Giorgio Andreotta Calò (Venice, 1979; he lives and works in Italy and the Netherlands) is one of the most remarkable Italian artists of recent years and represented Italy at the 57th Venice Biennale (2017). His works include sculptures, large-scale site-specific installations and spatial works that transform both fragments of buildings and entire landscapes; they are often designed to be included in a rich patchwork of self-referencing connections, in part through the use of natural elements dense with symbolic meanings, such as water, light and fire.

His work is rooted in conceptual and processual practices typical of artists of the Sixties and Seventies but it also evolves into new directions. It always comes as the result of a long process of research into materials—from the more classical, such as bronze and wood, to the more unusual, such as caranto clay, the submarine layer beneath the city of Venice—, processing techniques and their origin. His interest in organic materials links his works to current international debates on the use and dispersal of raw materials and themes of socio-ecological change.

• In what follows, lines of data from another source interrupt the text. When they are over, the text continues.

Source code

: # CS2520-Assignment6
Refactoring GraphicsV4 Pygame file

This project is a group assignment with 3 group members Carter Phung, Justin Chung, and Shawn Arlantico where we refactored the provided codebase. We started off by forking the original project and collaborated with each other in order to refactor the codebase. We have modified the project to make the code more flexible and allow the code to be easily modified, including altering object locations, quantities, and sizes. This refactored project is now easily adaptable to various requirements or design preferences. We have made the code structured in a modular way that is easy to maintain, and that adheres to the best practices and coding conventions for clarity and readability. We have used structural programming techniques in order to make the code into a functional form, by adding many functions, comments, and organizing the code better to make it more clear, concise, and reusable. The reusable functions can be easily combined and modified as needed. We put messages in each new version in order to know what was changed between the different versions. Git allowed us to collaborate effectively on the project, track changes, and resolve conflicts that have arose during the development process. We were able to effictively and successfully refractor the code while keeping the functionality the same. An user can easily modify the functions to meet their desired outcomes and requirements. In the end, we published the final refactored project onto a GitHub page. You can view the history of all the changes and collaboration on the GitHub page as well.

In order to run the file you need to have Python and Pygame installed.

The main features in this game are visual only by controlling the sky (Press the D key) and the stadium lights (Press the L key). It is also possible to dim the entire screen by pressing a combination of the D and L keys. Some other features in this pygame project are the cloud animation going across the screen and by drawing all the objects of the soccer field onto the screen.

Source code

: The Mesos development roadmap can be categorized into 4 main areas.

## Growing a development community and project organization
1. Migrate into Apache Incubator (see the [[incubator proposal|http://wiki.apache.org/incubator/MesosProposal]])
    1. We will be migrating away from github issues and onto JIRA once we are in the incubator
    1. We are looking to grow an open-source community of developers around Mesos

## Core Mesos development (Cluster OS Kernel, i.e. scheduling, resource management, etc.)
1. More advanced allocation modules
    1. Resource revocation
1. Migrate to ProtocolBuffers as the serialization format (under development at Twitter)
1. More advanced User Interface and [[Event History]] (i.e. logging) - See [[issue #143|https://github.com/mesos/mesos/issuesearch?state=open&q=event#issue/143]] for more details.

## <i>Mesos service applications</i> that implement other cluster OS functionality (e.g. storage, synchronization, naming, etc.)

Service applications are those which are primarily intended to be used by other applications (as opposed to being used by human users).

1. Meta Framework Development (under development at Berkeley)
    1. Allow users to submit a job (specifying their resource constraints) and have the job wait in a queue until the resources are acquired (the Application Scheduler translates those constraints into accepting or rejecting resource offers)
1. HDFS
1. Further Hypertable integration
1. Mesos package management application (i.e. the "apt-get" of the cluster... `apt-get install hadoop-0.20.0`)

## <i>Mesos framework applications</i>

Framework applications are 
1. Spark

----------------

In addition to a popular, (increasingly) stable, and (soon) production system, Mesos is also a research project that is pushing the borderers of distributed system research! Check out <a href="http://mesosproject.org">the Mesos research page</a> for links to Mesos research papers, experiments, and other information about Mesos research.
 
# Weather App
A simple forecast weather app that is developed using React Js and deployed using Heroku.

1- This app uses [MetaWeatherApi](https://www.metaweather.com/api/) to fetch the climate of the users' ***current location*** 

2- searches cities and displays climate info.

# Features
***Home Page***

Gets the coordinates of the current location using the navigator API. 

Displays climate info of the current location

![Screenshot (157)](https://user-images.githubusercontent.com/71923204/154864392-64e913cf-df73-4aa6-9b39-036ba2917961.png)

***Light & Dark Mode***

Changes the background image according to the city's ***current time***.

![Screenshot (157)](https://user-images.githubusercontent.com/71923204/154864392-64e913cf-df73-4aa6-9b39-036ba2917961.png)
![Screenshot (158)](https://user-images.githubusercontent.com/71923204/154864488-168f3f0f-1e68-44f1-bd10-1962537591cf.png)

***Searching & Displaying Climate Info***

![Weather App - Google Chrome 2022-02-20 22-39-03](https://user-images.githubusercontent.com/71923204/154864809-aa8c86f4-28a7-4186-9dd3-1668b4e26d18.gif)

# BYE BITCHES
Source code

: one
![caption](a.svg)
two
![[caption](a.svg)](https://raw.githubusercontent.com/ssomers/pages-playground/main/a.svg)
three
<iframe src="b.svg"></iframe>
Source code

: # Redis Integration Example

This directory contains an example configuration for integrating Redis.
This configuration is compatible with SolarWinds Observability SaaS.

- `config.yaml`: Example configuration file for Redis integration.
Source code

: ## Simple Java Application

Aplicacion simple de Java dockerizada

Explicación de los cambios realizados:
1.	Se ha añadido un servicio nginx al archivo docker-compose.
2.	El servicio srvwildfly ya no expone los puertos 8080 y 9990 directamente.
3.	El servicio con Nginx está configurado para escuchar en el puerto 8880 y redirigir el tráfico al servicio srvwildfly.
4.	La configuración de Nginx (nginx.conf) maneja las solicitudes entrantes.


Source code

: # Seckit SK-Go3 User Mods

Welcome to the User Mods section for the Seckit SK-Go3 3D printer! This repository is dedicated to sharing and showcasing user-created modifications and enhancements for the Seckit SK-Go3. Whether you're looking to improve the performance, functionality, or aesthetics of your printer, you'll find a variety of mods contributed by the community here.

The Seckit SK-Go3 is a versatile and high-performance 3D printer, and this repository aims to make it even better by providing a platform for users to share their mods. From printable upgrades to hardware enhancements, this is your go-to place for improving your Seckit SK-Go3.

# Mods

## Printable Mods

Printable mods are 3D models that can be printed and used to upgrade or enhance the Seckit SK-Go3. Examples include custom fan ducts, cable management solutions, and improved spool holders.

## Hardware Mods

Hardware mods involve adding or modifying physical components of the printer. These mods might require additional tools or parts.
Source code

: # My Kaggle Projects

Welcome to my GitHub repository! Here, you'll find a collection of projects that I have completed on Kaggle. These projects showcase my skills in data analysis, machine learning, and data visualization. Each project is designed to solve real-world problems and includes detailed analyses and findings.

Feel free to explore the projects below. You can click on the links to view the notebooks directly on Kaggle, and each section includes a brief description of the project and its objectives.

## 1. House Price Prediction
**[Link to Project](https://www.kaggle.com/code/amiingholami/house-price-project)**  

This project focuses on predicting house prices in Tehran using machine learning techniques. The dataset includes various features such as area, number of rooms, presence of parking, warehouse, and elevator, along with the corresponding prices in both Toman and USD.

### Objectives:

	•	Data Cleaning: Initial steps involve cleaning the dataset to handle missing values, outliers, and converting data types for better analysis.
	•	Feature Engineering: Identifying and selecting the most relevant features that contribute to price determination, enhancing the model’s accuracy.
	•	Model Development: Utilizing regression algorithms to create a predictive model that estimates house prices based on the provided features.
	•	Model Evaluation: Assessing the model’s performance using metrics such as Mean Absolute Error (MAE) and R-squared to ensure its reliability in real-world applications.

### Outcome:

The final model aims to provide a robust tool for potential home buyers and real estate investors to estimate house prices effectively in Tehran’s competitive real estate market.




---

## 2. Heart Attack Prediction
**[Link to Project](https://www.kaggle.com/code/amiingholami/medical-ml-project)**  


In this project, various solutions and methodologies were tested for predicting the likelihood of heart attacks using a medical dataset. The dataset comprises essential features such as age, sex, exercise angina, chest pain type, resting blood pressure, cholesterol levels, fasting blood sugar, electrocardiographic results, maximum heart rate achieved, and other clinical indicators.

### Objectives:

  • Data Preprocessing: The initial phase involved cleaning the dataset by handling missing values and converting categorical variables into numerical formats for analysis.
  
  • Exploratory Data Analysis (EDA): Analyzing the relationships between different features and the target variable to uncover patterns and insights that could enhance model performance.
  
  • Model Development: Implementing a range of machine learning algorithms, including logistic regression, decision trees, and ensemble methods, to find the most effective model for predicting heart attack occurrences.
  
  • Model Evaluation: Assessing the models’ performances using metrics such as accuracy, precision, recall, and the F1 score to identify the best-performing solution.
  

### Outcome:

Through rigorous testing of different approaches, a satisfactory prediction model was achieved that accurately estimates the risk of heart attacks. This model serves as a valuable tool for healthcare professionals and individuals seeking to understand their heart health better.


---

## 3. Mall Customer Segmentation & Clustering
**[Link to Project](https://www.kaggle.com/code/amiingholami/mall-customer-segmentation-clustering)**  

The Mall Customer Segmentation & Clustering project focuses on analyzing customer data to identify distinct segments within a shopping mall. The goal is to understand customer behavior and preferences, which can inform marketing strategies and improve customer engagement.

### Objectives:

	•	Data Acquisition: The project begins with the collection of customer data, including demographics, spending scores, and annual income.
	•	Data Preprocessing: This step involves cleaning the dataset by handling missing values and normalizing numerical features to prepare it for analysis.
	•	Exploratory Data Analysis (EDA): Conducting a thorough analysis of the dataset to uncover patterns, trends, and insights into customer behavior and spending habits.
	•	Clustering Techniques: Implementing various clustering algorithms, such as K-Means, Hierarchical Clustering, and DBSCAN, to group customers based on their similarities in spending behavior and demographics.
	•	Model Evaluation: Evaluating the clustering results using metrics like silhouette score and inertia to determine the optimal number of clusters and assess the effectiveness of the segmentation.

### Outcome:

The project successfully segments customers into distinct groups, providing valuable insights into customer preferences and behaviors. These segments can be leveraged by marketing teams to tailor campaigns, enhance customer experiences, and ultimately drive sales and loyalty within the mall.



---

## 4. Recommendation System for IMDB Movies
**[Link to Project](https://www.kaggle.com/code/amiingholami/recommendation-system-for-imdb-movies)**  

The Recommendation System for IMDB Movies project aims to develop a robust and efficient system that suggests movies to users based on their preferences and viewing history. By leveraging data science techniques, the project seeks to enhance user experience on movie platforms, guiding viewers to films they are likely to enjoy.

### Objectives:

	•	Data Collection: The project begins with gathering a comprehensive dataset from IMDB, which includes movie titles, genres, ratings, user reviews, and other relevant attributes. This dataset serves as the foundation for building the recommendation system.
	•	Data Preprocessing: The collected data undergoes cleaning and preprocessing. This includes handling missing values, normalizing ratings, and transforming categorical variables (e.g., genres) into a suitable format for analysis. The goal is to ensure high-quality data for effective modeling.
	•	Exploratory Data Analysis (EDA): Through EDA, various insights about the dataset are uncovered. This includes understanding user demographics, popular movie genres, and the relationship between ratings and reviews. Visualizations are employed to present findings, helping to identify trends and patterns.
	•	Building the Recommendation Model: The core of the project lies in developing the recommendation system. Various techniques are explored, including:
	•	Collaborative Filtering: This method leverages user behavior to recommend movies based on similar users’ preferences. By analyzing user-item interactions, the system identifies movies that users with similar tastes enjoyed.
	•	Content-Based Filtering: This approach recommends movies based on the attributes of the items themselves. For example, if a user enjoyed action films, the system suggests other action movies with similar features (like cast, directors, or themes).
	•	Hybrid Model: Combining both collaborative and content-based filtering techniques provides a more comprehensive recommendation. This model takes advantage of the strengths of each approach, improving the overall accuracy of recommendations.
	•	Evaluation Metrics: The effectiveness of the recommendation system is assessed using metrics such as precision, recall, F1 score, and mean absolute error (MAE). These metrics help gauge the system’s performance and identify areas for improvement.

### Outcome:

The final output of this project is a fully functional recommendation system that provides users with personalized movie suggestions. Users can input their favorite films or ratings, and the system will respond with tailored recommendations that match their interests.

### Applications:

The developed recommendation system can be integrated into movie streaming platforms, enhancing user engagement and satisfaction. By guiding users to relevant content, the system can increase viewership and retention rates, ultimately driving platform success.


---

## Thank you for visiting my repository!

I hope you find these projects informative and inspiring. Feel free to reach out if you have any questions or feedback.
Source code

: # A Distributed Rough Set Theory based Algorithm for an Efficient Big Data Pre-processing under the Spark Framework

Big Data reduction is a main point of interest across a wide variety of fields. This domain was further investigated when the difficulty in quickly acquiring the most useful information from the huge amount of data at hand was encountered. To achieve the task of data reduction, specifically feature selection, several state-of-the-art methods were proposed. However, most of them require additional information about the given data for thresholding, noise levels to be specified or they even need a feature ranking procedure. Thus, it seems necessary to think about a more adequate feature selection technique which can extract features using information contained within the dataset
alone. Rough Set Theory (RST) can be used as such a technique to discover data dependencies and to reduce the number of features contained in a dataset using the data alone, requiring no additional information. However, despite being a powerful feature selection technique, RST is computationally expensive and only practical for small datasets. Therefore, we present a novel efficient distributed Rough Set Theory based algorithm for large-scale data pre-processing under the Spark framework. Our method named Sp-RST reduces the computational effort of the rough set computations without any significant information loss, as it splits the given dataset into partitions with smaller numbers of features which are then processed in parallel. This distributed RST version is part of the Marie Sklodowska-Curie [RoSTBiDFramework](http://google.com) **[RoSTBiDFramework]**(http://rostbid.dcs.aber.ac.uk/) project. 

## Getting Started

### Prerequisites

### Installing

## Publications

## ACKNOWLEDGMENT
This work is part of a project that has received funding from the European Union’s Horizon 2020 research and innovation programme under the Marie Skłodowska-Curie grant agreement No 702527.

The constant re-elaboration and reconfiguration of his works based on the geographical and cultural context in which they are exhibited is an integral part of his artistic methodology. For CITTÀDIMILANO the artist focuses on his sculptural practice, displaying works created since 2008, and here conceived as part of a single landscape that transforms the perception of the environment and highlights the links existing between the artworks in a close dialogue.

Giorgio Andreotta Calò has also carried out research into the history of the Pirelli Company, creating new works that bring to light previously unknown stories from the past, such as the one of the wreck of the steamship Città di Milano [City of Milan] from which the exhibition takes its name.